On a également dans ce livre la question de la ségrégation évoquée bien plus d’une fois. Le père de Calpurnia étant directeur d’une exploitation de coton, il emploie des hommes et des femmes noirs pour la récolte de coton. Calpurnia ne s’était jamais dit que ce travail était dur, enfin elle l’avait pensé en voyant les ouvriers rentrer du champs épuisés. Quand son grand-père lui parle de la différence entre une grande houe et une petite houe pour la récolte, elle veut le voir de ses propres yeux. Mais pour une fille blanche, c’est inacceptable et Viola lui fait bien savoir. Les personnes racisées sont représentées seulement au travers des ouvriers et des domestiques (dont Viola). Le roman dépeint une situation inégalitaire concernant les personnes noires. En plus de la place de la femme, la ségrégation est un sujet important également abordé par Jacqueline. Calpurnia n’a pas l’air de vraiment comprendre pourquoi elle ne peut pas récolter du coton.

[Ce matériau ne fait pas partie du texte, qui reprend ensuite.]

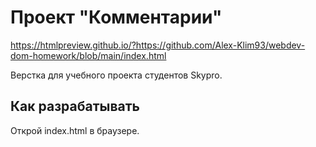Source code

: # Проект "Комментарии"

https://htmlpreview.github.io/?https://github.com/Alex-Klim93/webdev-dom-homework/blob/main/index.html

Верстка для учебного проекта студентов Skypro.

## Как разрабатывать

Открой index.html в браузере.
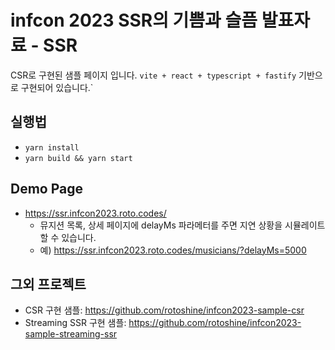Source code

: # infcon 2023 SSR의 기쁨과 슬픔 발표자료 - SSR

CSR로 구현된 샘플 페이지 입니다. `vite + react + typescript + fastify` 기반으로 구현되어 있습니다.`

## 실행법

- `yarn install`
- `yarn build && yarn start`

## Demo Page

- https://ssr.infcon2023.roto.codes/
  - 뮤지션 목록, 상세 페이지에 delayMs 파라메터를 주면 지연 상황을 시뮬레이트 할 수 있습니다.
  - 예) https://ssr.infcon2023.roto.codes/musicians/?delayMs=5000


## 그외 프로젝트

- CSR 구현 샘플: https://github.com/rotoshine/infcon2023-sample-csr
- Streaming SSR 구현 샘플: https://github.com/rotoshine/infcon2023-sample-streaming-ssr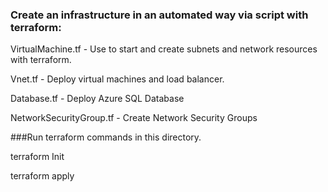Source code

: ### Create an infrastructure in an automated way via script with terraform:

VirtualMachine.tf - Use to start and create subnets and network resources with terraform.

Vnet.tf - Deploy virtual machines and load balancer.

Database.tf - Deploy Azure SQL Database

NetworkSecurityGroup.tf - Create Network Security Groups 

###Run terraform commands in this directory.

terraform Init

terraform apply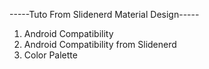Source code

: -----Tuto From Slidenerd Material Design-----
1. Android Compatibility
2. Android Compatibility from Slidenerd
3. Color Palette
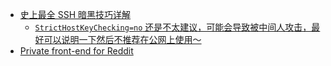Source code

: - [史上最全 SSH 暗黑技巧详解](https://plantegg.github.io/2019/06/02/%E5%8F%B2%E4%B8%8A%E6%9C%80%E5%85%A8_SSH_%E6%9A%97%E9%BB%91%E6%8A%80%E5%B7%A7%E8%AF%A6%E8%A7%A3--%E6%94%B6%E8%97%8F%E4%BF%9D%E5%B9%B3%E5%AE%89/)
	- [`StrictHostKeyChecking=no` 还是不太建议，可能会导致被中间人攻击，最好可以说明一下然后不推荐在公网上使用～](https://twitter.com/OnlyXuanwo/status/1609417593152245760?s=20)
- [Private front-end for Reddit](https://github.com/libreddit/libreddit)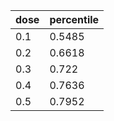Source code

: | dose | percentile |
|-|-|
| 0.1 | 0.5485 |
| 0.2 | 0.6618 |
| 0.3 | 0.722 |
| 0.4 | 0.7636 |
| 0.5 | 0.7952 |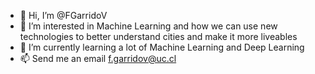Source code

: - 👋 Hi, I’m @FGarridoV
- 👀 I’m interested in Machine Learning and how we can use new technologies to better understand cities and make it more liveables
- 🌱 I’m currently learning a lot of Machine Learning and Deep Learning
- 📫 Send me an email f.garridov@uc.cl

<!---
FGarridoV/FGarridoV is a ✨ special ✨ repository because its `README.md` (this file) appears on your GitHub profile.
You can click the Preview link to take a look at your changes.
--->
















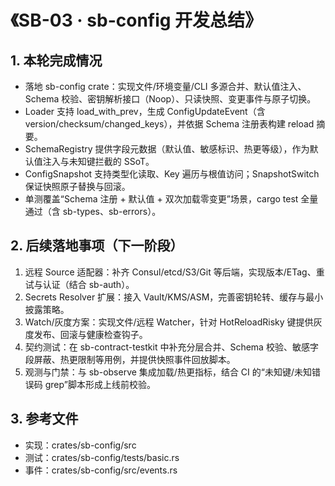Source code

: # 《SB-03 · sb-config 开发总结》

## 1. 本轮完成情况
- 落地 sb-config crate：实现文件/环境变量/CLI 多源合并、默认值注入、Schema 校验、密钥解析接口（Noop）、只读快照、变更事件与原子切换。
- Loader 支持 load_with_prev，生成 ConfigUpdateEvent（含 version/checksum/changed_keys），并依据 Schema 注册表构建 reload 摘要。
- SchemaRegistry 提供字段元数据（默认值、敏感标识、热更等级），作为默认值注入与未知键拦截的 SSoT。
- ConfigSnapshot 支持类型化读取、Key 遍历与根值访问；SnapshotSwitch 保证快照原子替换与回滚。
- 单测覆盖“Schema 注册 + 默认值 + 双次加载零变更”场景，cargo test 全量通过（含 sb-types、sb-errors）。

## 2. 后续落地事项（下一阶段）
1. 远程 Source 适配器：补齐 Consul/etcd/S3/Git 等后端，实现版本/ETag、重试与认证（结合 sb-auth）。
2. Secrets Resolver 扩展：接入 Vault/KMS/ASM，完善密钥轮转、缓存与最小披露策略。
3. Watch/灰度方案：实现文件/远程 Watcher，针对 HotReloadRisky 键提供灰度发布、回滚与健康检查钩子。
4. 契约测试：在 sb-contract-testkit 中补充分层合并、Schema 校验、敏感字段屏蔽、热更限制等用例，并提供快照事件回放脚本。
5. 观测与门禁：与 sb-observe 集成加载/热更指标，结合 CI 的“未知键/未知错误码 grep”脚本形成上线前校验。

## 3. 参考文件
- 实现：crates/sb-config/src
- 测试：crates/sb-config/tests/basic.rs
- 事件：crates/sb-config/src/events.rs
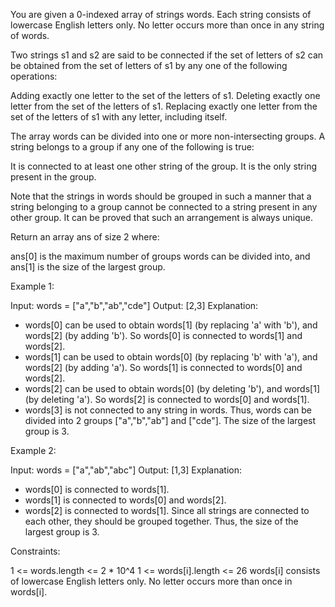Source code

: You are given a 0-indexed array of strings words. Each string consists of
lowercase English letters only. No letter occurs more than once in any string
of words.

Two strings s1 and s2 are said to be connected if the set of letters of s2
can be obtained from the set of letters of s1 by any one of the following
operations:


Adding exactly one letter to the set of the letters of s1.
Deleting exactly one letter from the set of the letters of s1.
Replacing exactly one letter from the set of the letters of s1 with any
letter, including itself.


The array words can be divided into one or more non-intersecting groups. A
string belongs to a group if any one of the following is true:


It is connected to at least one other string of the group.
It is the only string present in the group.


Note that the strings in words should be grouped in such a manner that a
string belonging to a group cannot be connected to a string present in any
other group. It can be proved that such an arrangement is always unique.

Return an array ans of size 2 where:


ans[0] is the maximum number of groups words can be divided into, and
ans[1] is the size of the largest group.



Example 1:


Input: words = ["a","b","ab","cde"]
Output: [2,3]
Explanation:
- words[0] can be used to obtain words[1] (by replacing 'a' with 'b'), and
words[2] (by adding 'b'). So words[0] is connected to words[1] and words[2].
- words[1] can be used to obtain words[0] (by replacing 'b' with 'a'), and
words[2] (by adding 'a'). So words[1] is connected to words[0] and words[2].
- words[2] can be used to obtain words[0] (by deleting 'b'), and words[1] (by
deleting 'a'). So words[2] is connected to words[0] and words[1].
- words[3] is not connected to any string in words.
Thus, words can be divided into 2 groups ["a","b","ab"] and ["cde"]. The size
of the largest group is 3.  


Example 2:


Input: words = ["a","ab","abc"]
Output: [1,3]
Explanation:
- words[0] is connected to words[1].
- words[1] is connected to words[0] and words[2].
- words[2] is connected to words[1].
Since all strings are connected to each other, they should be grouped
together.
Thus, the size of the largest group is 3.



Constraints:


1 <= words.length <= 2 * 10^4
1 <= words[i].length <= 26
words[i] consists of lowercase English letters only.
No letter occurs more than once in words[i].




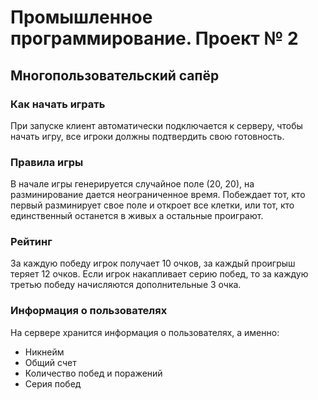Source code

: # Промышленное программирование. Проект № 2
## Многопользовательский сапёр
### Как начать играть
При запуске клиент автоматически подключается к серверу, чтобы начать игру, все игроки должны подтвердить свою готовность.
### Правила игры
В начале игры генерируется случайное поле (20, 20), на разминирование дается неограниченное время.
Побеждает тот, кто первый разминирует свое поле и откроет все клетки, или тот, кто единственный останется в живых а остальные проиграют.
### Рейтинг
За каждую победу игрок получает 10 очков, за каждый проигрыш теряет 12 очков. Если игрок накапливает серию побед, то за каждую третью победу начисляются дополнительные 3 очка.
### Информация о пользователях
На сервере хранится информация о пользователях, а именно:
* Никнейм
* Общий счет
* Количество побед и поражений
* Серия побед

En parlant du grand-père, c’est un homme renfermé mais extrêmement doux. La relation qu’il tisse avec Calpurnia au fur et à mesure du livre est absolument magique. Il n’a pas beaucoup de liens avec ses sept petits enfants qui, on peut le dire, le craignent. Mais quand Calpurnia ose lui poser une question sur la nature, il s’illumine et commence à l’emmener dans ses explorations pour trouver des spécimens. C’est une relation hors du commun qui se crée ici et le grand-père soutiendra toujours sa petite-fille comme il le peut. Entre la colère éprouvée par Calpurnia qui ne peut pas faire ce qu’elle veut car c’est une fille et la relation attendrissante avec son grand-père, ce roman est un mélange d’émotions qui m’a conquis.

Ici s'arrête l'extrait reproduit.